– Я хотел бы вернуться в мир, владыка, – твердо сказал он.
Ответом ему было мертвое молчание. Глаза аббата превратились в блестящие щелки. Чернозуб моргнул и отвел взгляд в сторону. Какое-то насекомое с жужжанием влетело в комнату, описало два круга и приземлилось на шею Джарада; пробежавшись по ней, оно вспорхнуло и с жужжанием вылетело в то же окно.
Из-за приоткрытой двери соседней комнаты доносились приглушенные голоса новичков или послушников, повторявших затверженные ими куски Меморабилии, но тишина от этого не нарушалась.
«… И завихрения магнитного поля, оцениваемые в ходе времени, интенсифицируют вектор плотности потока электричества в сочетании с уже существующим вектором плотности. Но третий закон утверждает, что отклонение вектора плотности потока электричества приводит…» – голос был тихим, мягким, почти женским и тараторил с такой скоростью, словно монах перебирал четки, размышляя над одним из Таинств. Голос был знакомым, но Чернозуб не мог определить его владельца.
Наконец преосвященный Джарад вздохнул и заговорил:
– Нет, брат Чернозуб, ты не можешь снять с себя обеты. Тебе тридцать лет, но что ты представляешь из себя за стенами обители? Четырнадцатилетнего беглеца, не знающего, куда направить стопы. Фу! Да любой простак скрутит тебе шею, как цыпленку. Твои родители скончались, не так ли? И земля, которую они возделывали, им не принадлежала. Так?
– Как я могу получить свободу, отче аббат?
– Упрямец, какой упрямец. Что ты имеешь против Боэдуллуса?
– Ну, с одной стороны, он презрительно относится ко всем Кочевникам…

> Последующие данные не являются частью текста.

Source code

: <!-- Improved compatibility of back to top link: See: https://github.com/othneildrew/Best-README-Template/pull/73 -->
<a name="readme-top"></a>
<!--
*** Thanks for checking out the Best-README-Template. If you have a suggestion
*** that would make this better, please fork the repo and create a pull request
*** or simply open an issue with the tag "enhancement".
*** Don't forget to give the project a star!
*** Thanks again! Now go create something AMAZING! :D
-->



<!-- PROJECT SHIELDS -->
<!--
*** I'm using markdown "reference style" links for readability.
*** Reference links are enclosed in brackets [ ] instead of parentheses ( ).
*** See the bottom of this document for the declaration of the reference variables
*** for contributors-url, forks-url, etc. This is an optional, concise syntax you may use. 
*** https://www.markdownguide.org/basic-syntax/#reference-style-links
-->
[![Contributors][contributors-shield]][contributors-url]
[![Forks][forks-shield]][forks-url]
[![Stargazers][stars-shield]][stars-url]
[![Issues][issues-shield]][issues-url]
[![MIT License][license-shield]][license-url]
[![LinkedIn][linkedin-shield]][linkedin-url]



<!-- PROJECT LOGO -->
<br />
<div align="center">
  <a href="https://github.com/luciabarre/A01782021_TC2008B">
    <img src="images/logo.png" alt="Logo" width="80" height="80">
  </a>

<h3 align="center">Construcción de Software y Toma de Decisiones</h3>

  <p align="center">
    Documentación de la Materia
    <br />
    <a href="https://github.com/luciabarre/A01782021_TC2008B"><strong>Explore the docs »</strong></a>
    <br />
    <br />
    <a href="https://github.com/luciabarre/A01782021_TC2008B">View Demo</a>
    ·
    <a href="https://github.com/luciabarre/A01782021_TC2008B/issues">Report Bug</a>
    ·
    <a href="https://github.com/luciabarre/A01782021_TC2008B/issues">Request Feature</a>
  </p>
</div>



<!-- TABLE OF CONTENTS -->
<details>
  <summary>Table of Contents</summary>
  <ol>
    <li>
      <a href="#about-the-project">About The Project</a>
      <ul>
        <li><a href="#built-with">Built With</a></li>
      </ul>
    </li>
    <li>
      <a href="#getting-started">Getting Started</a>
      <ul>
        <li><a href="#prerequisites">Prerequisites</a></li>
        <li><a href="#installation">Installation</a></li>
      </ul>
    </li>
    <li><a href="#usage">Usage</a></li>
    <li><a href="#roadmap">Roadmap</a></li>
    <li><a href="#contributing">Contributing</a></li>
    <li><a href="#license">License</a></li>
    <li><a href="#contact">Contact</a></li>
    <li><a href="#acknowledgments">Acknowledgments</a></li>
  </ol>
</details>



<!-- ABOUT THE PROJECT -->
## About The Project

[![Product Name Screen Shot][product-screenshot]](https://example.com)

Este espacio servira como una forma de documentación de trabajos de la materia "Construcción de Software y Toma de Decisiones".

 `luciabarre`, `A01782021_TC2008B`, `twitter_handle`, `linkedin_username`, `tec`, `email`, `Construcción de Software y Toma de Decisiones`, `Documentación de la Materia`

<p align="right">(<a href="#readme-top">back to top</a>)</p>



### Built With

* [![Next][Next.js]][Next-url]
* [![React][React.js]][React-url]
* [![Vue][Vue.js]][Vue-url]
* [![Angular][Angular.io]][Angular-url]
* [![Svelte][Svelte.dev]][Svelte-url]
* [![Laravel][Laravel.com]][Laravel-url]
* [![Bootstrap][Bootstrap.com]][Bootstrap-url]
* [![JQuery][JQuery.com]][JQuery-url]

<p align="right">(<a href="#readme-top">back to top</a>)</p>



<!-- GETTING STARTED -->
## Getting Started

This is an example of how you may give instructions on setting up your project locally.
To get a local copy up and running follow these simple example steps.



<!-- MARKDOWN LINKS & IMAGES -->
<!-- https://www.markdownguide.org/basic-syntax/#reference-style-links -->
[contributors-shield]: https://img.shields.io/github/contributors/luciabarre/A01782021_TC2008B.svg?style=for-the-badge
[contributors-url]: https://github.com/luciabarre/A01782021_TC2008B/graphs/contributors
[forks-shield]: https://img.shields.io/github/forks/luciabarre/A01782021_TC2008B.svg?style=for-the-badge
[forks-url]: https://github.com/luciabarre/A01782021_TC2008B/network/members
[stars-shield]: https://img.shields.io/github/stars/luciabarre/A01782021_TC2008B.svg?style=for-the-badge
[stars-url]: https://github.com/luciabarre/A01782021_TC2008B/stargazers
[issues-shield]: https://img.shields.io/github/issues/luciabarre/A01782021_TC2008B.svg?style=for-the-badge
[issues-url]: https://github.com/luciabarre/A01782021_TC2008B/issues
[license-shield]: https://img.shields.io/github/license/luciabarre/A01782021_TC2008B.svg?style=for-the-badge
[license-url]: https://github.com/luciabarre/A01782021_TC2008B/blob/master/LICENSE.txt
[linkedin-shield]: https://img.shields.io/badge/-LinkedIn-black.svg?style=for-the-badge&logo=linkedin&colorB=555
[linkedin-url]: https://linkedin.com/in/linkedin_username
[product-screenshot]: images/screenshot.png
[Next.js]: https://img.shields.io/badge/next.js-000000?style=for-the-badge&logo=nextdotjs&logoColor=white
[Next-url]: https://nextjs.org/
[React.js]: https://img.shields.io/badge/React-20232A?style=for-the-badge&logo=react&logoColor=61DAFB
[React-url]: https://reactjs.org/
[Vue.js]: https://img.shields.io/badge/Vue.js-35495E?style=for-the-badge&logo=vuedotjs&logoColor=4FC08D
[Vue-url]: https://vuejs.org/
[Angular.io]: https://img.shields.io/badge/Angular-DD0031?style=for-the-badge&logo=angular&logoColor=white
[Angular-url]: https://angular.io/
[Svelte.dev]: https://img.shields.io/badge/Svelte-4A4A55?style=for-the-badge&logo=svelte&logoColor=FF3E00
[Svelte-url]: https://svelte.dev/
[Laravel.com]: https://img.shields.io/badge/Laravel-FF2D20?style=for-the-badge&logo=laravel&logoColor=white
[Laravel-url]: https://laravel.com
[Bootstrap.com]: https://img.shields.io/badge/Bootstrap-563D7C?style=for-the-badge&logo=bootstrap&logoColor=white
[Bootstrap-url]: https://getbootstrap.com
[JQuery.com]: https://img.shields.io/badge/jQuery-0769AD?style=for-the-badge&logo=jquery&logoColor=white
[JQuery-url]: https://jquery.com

Чернозуб остановился; ему угрожала опасность попасть в другую ловушку. Ничего он не имел против Боэдуллуса. Ему нравился Боэдуллус. Для святого темных веков Боэдуллус был рассудителен, любознателен, находчив – и нетерпим. Это была нетерпимость цивилизованного человека по отношению к варварам, или владельца плантаций к бродячим погонщикам скота, или же, скажем, Каина к Авелю. Та же самая нетерпимость была и в Джараде. Но дело было не в мягком презрении Боэдуллуса к Кочевникам. Чернозуб ненавидел весь замысел в целом, но по другую сторону стола сидит его учитель, который смотрит на него с болезненной скорбью. В монастыре преосвященный Джарад всегда был для Чернозуба учителем, но сейчас он представлял нечто большее. Кроме кольца аббата он носил красную ермолку. Как его преосвященство кардинал Кендемин, возлюбленный принц Церкви, Джарад мог с тем же правом носить и титул «Победителя во всех спорах».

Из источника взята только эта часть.